- What you will do -
Compute how many lines in the data below hold the word "Chapter", then report that number with nothing else.

[Stored data entries]
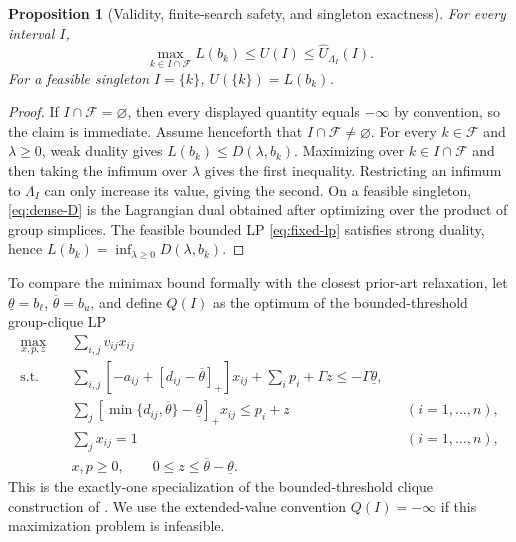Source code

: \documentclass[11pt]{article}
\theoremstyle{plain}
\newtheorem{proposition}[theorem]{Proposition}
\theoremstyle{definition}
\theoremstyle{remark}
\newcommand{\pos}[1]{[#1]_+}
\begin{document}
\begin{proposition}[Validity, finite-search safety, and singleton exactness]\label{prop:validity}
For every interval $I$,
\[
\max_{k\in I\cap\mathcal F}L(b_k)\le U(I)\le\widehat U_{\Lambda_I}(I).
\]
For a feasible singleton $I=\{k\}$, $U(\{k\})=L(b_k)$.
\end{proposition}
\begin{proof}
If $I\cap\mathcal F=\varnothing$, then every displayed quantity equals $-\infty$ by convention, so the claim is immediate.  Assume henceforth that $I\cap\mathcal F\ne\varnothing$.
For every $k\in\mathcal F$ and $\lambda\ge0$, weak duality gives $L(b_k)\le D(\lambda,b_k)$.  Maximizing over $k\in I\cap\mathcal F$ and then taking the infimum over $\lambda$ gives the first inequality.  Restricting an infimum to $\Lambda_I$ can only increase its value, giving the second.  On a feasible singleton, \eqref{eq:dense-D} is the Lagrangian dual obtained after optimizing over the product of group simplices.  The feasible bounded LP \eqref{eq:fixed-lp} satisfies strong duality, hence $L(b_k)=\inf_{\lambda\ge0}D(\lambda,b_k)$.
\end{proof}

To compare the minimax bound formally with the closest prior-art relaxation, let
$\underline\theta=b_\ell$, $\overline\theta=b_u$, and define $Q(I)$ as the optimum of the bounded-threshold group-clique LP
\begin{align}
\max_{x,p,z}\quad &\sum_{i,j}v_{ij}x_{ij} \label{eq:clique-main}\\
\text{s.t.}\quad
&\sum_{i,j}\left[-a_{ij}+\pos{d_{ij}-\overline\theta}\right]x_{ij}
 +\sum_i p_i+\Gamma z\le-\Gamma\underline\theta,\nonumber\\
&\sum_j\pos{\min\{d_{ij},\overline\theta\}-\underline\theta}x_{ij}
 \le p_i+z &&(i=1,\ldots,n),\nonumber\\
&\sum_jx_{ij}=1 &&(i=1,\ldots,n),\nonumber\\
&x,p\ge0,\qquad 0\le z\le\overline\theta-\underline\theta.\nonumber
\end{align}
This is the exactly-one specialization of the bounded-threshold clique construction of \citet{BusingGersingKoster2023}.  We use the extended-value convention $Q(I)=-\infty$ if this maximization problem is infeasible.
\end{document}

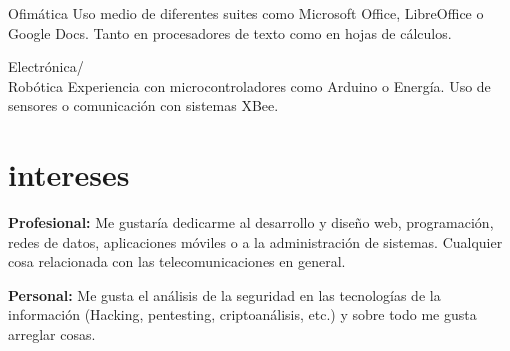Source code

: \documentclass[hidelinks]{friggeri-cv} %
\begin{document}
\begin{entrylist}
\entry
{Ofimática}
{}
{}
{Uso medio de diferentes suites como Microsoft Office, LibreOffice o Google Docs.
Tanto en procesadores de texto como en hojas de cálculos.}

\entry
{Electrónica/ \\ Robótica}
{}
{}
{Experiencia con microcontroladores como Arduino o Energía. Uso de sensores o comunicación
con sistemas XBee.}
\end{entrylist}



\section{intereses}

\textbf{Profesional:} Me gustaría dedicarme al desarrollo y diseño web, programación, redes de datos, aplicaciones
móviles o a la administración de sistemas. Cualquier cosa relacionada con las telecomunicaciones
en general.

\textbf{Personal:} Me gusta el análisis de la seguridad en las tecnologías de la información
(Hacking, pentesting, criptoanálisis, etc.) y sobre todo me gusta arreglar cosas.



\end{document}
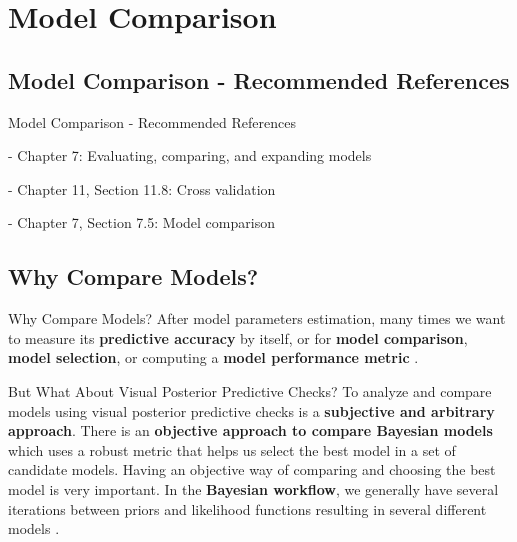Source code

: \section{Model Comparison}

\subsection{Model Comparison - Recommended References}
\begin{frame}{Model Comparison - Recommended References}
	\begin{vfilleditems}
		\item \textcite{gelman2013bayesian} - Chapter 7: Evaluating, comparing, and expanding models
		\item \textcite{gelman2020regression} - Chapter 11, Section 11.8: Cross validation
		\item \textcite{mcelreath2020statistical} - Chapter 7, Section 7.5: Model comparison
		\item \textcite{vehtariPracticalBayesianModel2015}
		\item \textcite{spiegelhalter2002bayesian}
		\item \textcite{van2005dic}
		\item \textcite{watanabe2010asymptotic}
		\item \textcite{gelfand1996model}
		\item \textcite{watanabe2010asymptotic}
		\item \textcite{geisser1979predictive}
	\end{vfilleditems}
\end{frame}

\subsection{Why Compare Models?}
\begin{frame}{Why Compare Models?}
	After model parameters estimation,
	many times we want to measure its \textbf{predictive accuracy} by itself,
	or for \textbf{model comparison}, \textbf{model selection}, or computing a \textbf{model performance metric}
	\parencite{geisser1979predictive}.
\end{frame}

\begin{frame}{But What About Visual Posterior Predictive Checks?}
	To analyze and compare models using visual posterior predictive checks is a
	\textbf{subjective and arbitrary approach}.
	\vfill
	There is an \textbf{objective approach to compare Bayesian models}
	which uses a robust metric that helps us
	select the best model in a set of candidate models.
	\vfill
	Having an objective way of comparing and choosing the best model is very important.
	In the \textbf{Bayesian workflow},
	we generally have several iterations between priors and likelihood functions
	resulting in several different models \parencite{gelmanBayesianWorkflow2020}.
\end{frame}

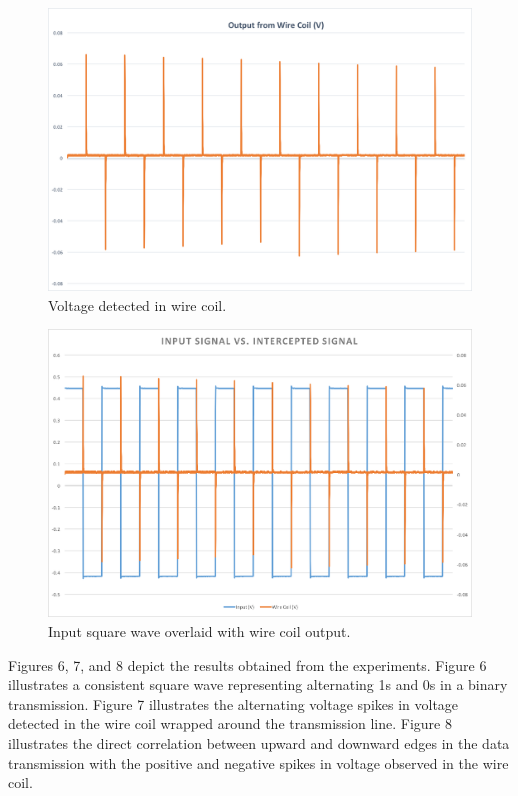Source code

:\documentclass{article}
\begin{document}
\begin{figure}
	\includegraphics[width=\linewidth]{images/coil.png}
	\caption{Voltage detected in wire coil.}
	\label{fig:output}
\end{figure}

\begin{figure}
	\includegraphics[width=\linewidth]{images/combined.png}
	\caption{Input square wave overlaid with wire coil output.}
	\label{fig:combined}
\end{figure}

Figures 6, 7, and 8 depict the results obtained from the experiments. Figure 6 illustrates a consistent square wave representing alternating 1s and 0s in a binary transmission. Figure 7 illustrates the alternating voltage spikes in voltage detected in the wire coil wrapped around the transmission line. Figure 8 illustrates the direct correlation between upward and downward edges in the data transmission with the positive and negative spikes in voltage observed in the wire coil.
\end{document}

- Output of the exercise -
3